Em 2019 tivemos uma nova edição da avaliação da Educação Básica Brasileira, realizada pelo INEP. Os resultados são apresentados em um índice que sintetiza grau de aprendizagem e de fluxo de aprovação dos estudantes em cada etapa. Para o Ensino Médio, o IDEB da Rede Estadual sergipana foi de 3,3, enquanto em 2017 havia sido de 3,1. As escolas que ofertavam o EMTI tiveram um desempenho sensivelmente melhor, visto que o IDEB das que já ofertavam essa modalidade e continuaram em 2019 cresceu 23%, enquanto o conjunto das escolas que não ofertavam a modalidade em 2017 e continuaram sem ofertá-la em 2019 teve um crescimento de 7%.
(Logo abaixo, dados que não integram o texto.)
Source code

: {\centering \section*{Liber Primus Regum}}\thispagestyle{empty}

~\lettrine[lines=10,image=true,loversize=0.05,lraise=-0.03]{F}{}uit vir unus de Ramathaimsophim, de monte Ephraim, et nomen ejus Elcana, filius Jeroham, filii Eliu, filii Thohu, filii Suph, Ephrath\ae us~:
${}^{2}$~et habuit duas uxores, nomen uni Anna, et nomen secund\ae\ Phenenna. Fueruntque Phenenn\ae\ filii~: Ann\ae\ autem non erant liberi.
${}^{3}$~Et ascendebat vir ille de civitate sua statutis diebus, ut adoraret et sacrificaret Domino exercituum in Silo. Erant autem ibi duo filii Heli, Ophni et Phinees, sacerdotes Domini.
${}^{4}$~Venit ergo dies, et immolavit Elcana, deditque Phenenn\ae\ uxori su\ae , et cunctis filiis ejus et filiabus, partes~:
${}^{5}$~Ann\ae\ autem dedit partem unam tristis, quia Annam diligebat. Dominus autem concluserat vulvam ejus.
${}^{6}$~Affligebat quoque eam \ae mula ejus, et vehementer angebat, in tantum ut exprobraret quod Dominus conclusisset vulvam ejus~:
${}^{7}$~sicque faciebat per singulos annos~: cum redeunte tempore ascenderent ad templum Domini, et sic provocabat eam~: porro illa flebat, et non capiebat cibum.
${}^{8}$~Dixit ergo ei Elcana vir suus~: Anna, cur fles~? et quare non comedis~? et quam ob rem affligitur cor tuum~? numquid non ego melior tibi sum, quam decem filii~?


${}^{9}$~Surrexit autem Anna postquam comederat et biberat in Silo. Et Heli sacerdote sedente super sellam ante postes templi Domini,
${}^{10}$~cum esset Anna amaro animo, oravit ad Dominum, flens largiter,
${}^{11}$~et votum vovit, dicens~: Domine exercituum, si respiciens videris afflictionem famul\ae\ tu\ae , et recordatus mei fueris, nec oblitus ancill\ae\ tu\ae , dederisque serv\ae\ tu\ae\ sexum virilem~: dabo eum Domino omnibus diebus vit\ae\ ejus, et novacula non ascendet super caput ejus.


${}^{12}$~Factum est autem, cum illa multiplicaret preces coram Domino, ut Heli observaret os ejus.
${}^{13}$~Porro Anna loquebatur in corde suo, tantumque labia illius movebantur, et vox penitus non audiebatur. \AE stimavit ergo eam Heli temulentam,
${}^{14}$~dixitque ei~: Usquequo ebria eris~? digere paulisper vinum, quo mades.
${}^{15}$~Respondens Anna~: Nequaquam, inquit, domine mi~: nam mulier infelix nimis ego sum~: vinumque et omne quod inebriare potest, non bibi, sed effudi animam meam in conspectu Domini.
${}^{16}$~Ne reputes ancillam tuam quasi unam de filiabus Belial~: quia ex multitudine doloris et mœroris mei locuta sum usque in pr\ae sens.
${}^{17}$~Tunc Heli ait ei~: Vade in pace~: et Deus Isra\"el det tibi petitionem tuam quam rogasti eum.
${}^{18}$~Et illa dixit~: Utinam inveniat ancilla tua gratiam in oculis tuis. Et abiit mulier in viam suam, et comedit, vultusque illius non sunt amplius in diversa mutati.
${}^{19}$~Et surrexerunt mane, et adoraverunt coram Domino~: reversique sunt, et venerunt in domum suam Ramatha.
É importante adicionar que o impacto da implantação do Ensino Médio em Tempo Integral não se restringiu às escolas que completaram o ciclo e que foram submetidas à avaliação. A própria discussão em torno da metodologia dessa modalidade, a maior disponibilização de recursos, a capacitação e acompanhamento sistemático da implantação do projeto pedagógico tiveram efeitos além dos estudantes e professores envolvidos diretamente, conforme pode ser demostrado no Quadro 2.
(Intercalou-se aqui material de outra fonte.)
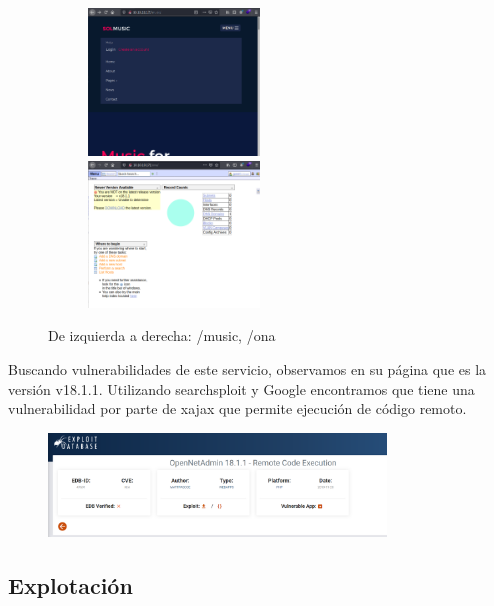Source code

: \documentclass{article}
\begin{document}
\begin{figure}[H]
	\center
	\begin{subfigure}[c]{\linewidth}
	\includegraphics[width=0.5\textwidth]{images/openadmin/4-musicdetalles.png}
	\includegraphics[width=0.5\textwidth]{images/openadmin/5-ona.png}
	\end{subfigure}
	\caption{De izquierda a derecha: /music, /ona}
\end{figure}

Buscando vulnerabilidades de este servicio, observamos en su página que es la versión v18.1.1. Utilizando searchsploit y Google encontramos que tiene una vulnerabilidad por parte de xajax que permite ejecución de código remoto.
\begin{figure}[H]
	\center
	\includegraphics[width=0.8\textwidth]{images/openadmin/6-exploit.png}
	\caption{}
\end{figure}

\subsection{Explotación}
\end{document}
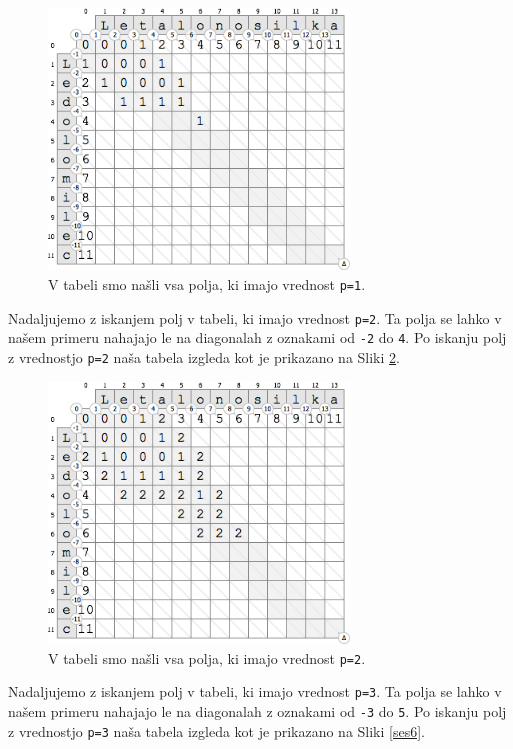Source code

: \documentclass[a4paper, 12pt, twoside]{book}
\begin{document}
\begin{figure}[placement h]
\begin{center}
\includegraphics[width=8cm]{ses4.png}
\end{center}
\caption{V tabeli smo našli vsa polja, ki imajo vrednost {\tt p=1}.}
\label{ses4}
\end{figure}

Nadaljujemo z iskanjem polj v tabeli, ki imajo vrednost {\tt p=2}. Ta polja se lahko v našem primeru nahajajo le na diagonalah z oznakami od {\tt -2} do {\tt 4}. Po iskanju polj z vrednostjo {\tt p=2} naša tabela izgleda kot je prikazano na Sliki \ref{ses5}.

\begin{figure}[placement h]
\begin{center}
\includegraphics[width=8cm]{ses5.png}
\end{center}
\caption{V tabeli smo našli vsa polja, ki imajo vrednost {\tt p=2}.}
\label{ses5}
\end{figure}

\pagebreak

Nadaljujemo z iskanjem polj v tabeli, ki imajo vrednost {\tt p=3}. Ta polja se lahko v našem primeru nahajajo le na diagonalah z oznakami od {\tt -3} do {\tt 5}. Po iskanju polj z vrednostjo {\tt p=3} naša tabela izgleda kot je prikazano na Sliki \ref{ses6}.
\end{document}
O IDEB de toda a Rede Estadual foi 3,3. O leitor mais atento poderia perguntar como o IDEB das escolas sem EMTI e todos os demais critérios destacados tiveram tal índice superior à média. A razão é que as escolas que não atingem uma participação mínima de 80% dos seus estudantes matriculados nas respectivas etapas de avaliação não têm seus dados divulgados, porém esses são computados para a formação do IDEB da rede. A baixa adesão ao exame pode indicar pequeno comprometimento com os resultados que possivelmente se expressam em índices baixos e não divulgados. Posto isto, vejamos os resultados apresentados no Quadro 2.
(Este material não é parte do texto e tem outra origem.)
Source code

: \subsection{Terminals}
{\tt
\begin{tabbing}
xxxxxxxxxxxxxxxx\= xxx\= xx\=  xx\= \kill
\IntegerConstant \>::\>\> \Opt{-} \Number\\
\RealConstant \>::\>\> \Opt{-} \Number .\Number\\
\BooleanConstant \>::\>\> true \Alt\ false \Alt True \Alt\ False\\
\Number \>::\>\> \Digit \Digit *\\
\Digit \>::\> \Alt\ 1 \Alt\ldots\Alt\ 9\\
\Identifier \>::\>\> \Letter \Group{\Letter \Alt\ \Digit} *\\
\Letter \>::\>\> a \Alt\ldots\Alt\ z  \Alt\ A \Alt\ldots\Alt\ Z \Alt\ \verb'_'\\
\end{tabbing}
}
Comecemos com as escolas sem EMTI, cujo IDEB foi de 3,4. O critério seguinte de escolas com EMTI, mas com ensino noturno, apresenta o mesmo IDEB; ou seja, a capacidade de a modalidade em tela impulsionar o desempenho global da escola é limitada quando essa unidade oferta ensino noturno. Não é difícil entender a razão. O corpo docente do EMTI não atua no ensino noturno, portanto a troca de experiência com docentes desse turno é muito dificultada. Da mesma forma, na situação de implantação incompleta do EMTI em escolas que ofertam Ensino Médio diurno e noturno, o impacto não é significativo. A situação muda quando a escola oferta apenas Ensino Médio diurno. Neste caso, mesmo com uma implantação incompleta do EMTI, o IDEB foi elevado para 4,1, demonstrando que a convivência em um mesmo turno de docentes e estudantes com um projeto pedagógico inovador surte efeitos importantes. Finalmente, na situação em que a escola já oferta todas as séries do Ensino Médio em Tempo Integral de forma exclusiva, o IDEB foi, em média, o mais alto: 4,6.

Neste ano de 2021 teremos a realização de uma nova avaliação no âmbito do Sistema Nacional de Avaliação da Educação Básica (SAEB). A controvérsia sobre sua realização foi incrementada em razão da situação extremamente difícil que estamos atravessando em decorrência da pandemia que já comprometeu boa parte das atividades educacionais presenciais do biênio 2020-2021. Há uma previsão de grande retrocesso nos índices refletindo o conjunto de dificuldades que estamos enfrentando. A pergunta que fica é se nesse quadro de possíveis retrocessos educacionais, os programas que receberam maiores atenções e investimentos conseguiram ao menos mitigar perdas. Esperamos que sim, e que eles forneçam uma base para a retomada da trajetória incremental na melhoria da qualidade do ensino à qual gerações têm se dedicado.

Josué Modesto dos Passos Subrinho é  secretário de Estado da Educação, do Esporte e da Cultura – Seduc -, e foi reitor da Universidade Federal de Sergipe e da Universidade Federal da Integração Latino-Americana no Paraná.